EXERCISE PROMPT: Output only the lines below from the one containing "CHECK M.7 independent test-function check: the" to the one containing "CHECK M.7: certified", exactly as written, both ends kept.

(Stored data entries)
--------------------------------

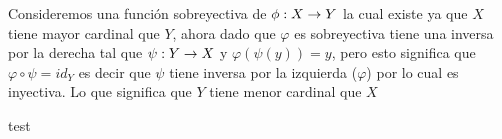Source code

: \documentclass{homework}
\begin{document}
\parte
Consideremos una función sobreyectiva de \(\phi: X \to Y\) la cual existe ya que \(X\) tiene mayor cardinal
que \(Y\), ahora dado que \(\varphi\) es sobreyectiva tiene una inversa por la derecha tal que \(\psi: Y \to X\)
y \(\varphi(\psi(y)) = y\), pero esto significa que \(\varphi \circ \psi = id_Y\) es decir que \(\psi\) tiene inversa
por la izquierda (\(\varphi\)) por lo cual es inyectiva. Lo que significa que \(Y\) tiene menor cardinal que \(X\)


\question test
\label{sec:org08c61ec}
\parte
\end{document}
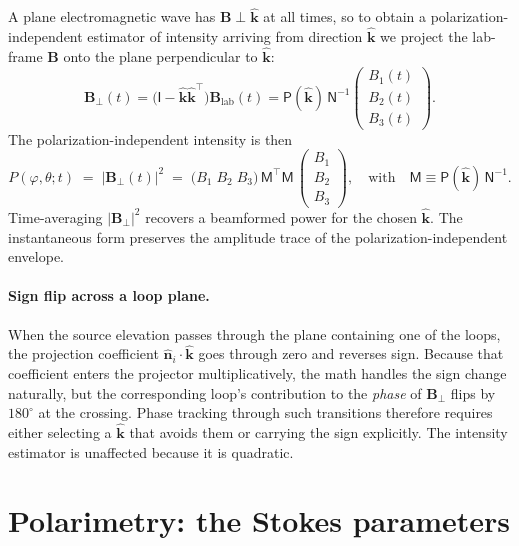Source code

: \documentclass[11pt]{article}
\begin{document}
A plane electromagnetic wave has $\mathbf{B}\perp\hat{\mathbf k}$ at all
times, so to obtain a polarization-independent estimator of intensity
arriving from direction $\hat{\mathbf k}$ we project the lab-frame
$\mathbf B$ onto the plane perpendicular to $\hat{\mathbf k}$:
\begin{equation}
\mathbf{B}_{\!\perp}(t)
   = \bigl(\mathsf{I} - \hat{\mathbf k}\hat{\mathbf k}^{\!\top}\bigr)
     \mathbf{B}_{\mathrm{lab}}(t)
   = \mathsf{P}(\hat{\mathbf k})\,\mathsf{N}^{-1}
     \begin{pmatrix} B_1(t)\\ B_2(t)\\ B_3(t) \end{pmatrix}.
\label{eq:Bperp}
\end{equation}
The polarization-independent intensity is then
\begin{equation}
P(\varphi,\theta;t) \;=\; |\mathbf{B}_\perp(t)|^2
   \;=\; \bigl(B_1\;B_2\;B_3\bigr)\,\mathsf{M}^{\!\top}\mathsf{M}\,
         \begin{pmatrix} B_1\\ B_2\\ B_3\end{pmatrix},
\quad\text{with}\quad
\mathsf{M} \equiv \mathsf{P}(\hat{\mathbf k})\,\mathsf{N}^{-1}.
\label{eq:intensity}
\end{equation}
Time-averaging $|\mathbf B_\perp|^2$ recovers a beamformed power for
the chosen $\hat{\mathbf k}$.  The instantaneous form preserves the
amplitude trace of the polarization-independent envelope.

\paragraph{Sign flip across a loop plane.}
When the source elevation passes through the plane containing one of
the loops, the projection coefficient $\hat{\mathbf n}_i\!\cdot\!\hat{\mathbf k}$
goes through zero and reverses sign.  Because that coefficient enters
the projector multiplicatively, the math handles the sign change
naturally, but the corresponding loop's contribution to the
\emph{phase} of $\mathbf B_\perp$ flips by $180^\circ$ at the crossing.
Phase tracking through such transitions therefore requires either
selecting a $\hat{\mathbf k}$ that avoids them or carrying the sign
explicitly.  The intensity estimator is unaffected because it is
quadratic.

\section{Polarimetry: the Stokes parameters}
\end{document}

--------------------------------

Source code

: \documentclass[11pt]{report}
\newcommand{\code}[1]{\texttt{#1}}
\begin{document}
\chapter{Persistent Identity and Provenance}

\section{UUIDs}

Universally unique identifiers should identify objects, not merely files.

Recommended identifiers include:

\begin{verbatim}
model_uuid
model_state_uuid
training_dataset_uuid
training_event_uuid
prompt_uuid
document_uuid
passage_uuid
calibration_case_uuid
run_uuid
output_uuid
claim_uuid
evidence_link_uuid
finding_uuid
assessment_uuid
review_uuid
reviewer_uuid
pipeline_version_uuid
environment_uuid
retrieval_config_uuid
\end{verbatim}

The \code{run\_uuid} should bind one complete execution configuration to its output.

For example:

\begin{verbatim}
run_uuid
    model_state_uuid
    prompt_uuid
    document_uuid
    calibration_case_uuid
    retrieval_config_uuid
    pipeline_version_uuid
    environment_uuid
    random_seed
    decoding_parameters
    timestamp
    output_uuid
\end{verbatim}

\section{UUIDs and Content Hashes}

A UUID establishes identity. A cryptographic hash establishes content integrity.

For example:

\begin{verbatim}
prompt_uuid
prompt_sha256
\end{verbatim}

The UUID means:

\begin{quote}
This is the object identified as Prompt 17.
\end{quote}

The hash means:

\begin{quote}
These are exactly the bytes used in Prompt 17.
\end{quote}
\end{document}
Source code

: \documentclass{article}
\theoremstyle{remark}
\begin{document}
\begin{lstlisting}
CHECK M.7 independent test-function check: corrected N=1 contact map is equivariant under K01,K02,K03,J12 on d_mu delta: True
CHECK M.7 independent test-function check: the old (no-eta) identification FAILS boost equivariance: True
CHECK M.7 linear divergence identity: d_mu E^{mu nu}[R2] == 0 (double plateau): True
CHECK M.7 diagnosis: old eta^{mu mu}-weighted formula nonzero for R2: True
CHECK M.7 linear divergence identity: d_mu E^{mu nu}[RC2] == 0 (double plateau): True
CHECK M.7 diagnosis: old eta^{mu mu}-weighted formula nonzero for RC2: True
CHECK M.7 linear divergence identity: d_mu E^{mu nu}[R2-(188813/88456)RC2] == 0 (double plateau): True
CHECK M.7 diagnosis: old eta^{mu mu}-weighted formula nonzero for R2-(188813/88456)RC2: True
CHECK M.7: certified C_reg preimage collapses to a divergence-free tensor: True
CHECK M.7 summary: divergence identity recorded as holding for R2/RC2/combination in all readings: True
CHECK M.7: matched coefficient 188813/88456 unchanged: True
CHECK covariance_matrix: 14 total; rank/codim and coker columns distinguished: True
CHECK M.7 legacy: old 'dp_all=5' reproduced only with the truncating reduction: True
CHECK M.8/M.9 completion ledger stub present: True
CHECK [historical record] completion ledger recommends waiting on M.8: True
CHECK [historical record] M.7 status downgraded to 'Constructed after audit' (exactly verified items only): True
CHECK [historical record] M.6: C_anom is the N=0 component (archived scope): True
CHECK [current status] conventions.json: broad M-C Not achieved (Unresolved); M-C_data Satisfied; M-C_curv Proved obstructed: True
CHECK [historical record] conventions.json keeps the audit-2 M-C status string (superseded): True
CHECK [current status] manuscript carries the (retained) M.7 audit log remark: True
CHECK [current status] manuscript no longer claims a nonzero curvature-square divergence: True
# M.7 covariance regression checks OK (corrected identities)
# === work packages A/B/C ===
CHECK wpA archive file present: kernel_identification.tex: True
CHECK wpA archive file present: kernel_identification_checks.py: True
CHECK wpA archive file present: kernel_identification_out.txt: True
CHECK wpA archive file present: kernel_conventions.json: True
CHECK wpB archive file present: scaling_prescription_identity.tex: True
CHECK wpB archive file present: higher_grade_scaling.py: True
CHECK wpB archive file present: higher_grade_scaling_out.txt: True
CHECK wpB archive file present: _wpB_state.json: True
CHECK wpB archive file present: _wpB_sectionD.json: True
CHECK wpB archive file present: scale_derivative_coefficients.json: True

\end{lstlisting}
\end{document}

--------------------------------

WRITTEN RESPONSE:
CHECK M.7 independent test-function check: the old (no-eta) identification FAILS boost equivariance: True
CHECK M.7 linear divergence identity: d_mu E^{mu nu}[R2] == 0 (double plateau): True
CHECK M.7 diagnosis: old eta^{mu mu}-weighted formula nonzero for R2: True
CHECK M.7 linear divergence identity: d_mu E^{mu nu}[RC2] == 0 (double plateau): True
CHECK M.7 diagnosis: old eta^{mu mu}-weighted formula nonzero for RC2: True
CHECK M.7 linear divergence identity: d_mu E^{mu nu}[R2-(188813/88456)RC2] == 0 (double plateau): True
CHECK M.7 diagnosis: old eta^{mu mu}-weighted formula nonzero for R2-(188813/88456)RC2: True
CHECK M.7: certified C_reg preimage collapses to a divergence-free tensor: True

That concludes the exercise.